▶
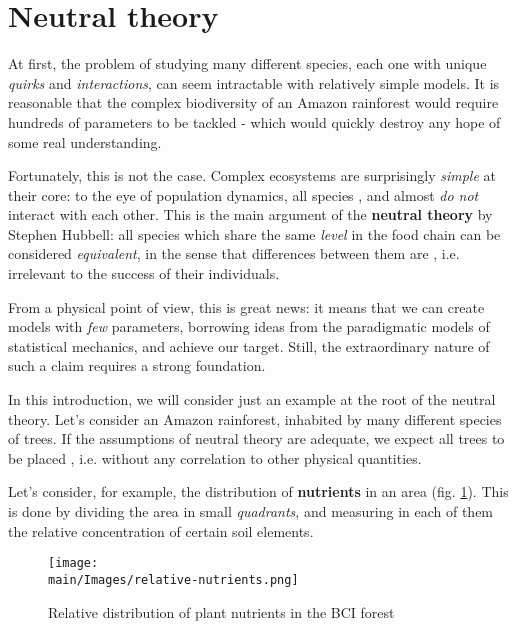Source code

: \documentclass[../../main.tex]{subfiles}
\begin{document}
\section{Neutral theory}
At first, the problem of studying many different species, each one with unique \textit{quirks} and \textit{interactions}, can seem intractable with relatively simple models. It is reasonable that the complex biodiversity of an Amazon rainforest would require hundreds of parameters to be tackled - which would quickly destroy any hope of some real understanding.

\medskip

Fortunately, this is not the case. Complex ecosystems are surprisingly \textit{simple} at their core: to the eye of population dynamics, all species , and almost \textit{do not} interact with each other. This is the main argument of the \textbf{neutral theory} by Stephen Hubbell: all species which share the same \textit{level} in the food chain can be considered \textit{equivalent}, in the sense that differences between them are , i.e. irrelevant to the success of their individuals. 

\medskip

From a physical point of view, this is great news: it means that we can create models with \textit{few} parameters, borrowing ideas from the paradigmatic models of statistical mechanics, and achieve our target. Still, the extraordinary nature of such a claim requires a strong foundation.

\medskip

In this introduction, we will consider just an example at the root of the neutral theory. Let's consider an Amazon rainforest, inhabited by many different species of trees. If the assumptions of neutral theory are adequate, we expect all trees to be placed , i.e. without any correlation to other physical quantities. 

Let's consider, for example, the distribution of \textbf{nutrients} in an area (fig. \ref{fig:relative-nutrients}). This is done by dividing the area in small \textit{quadrants}, and measuring in each of them the relative concentration of certain soil elements.

\begin{figure}[H]
    \centering
    \texttt{[image: \\main/Images/relative-nutrients.png]}
    \caption{Relative distribution of plant nutrients in the BCI forest}
    \label{fig:relative-nutrients}
\end{figure}
\end{document}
◀
→ What the exercise asks
Please output, exactly, the lines of the listing from the one containing "Let's consider, for" through the last, inclusive, and no other lines.

→ Written reply
Let's consider, for example, the distribution of \textbf{nutrients} in an area (fig. \ref{fig:relative-nutrients}). This is done by dividing the area in small \textit{quadrants}, and measuring in each of them the relative concentration of certain soil elements.

\begin{figure}[H]
    \centering
    \texttt{[image: \\main/Images/relative-nutrients.png]}
    \caption{Relative distribution of plant nutrients in the BCI forest}
    \label{fig:relative-nutrients}
\end{figure}
\end{document}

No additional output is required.